"""
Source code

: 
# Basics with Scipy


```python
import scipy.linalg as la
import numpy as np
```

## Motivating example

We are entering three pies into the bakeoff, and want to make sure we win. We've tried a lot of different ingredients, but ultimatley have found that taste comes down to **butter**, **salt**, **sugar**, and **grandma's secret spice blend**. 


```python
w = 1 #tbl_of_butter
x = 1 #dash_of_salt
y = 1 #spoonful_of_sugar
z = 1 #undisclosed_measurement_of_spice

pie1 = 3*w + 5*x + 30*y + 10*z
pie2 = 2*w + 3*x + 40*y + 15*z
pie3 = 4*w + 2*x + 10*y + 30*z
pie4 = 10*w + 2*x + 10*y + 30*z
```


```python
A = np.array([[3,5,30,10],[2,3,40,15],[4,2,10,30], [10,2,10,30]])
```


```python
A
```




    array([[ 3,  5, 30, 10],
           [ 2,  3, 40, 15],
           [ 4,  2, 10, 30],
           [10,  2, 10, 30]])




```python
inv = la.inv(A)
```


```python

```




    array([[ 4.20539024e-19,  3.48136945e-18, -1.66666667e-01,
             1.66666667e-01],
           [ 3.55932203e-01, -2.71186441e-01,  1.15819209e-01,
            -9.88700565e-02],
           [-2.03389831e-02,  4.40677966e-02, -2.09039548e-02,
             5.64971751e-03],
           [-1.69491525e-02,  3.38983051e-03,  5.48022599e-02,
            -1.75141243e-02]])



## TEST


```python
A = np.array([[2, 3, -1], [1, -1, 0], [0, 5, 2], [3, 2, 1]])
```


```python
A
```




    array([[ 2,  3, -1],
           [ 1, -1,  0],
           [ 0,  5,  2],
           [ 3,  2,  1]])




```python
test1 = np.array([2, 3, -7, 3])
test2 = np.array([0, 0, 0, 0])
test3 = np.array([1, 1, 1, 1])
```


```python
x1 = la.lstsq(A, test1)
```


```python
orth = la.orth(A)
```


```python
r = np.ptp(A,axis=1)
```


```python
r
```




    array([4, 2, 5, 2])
"""
TASK STATEMENT: All lines with the word "import" are needed; pull them from the entries and copy each.

OUTPUT BELOW:
import scipy.linalg as la
import numpy as np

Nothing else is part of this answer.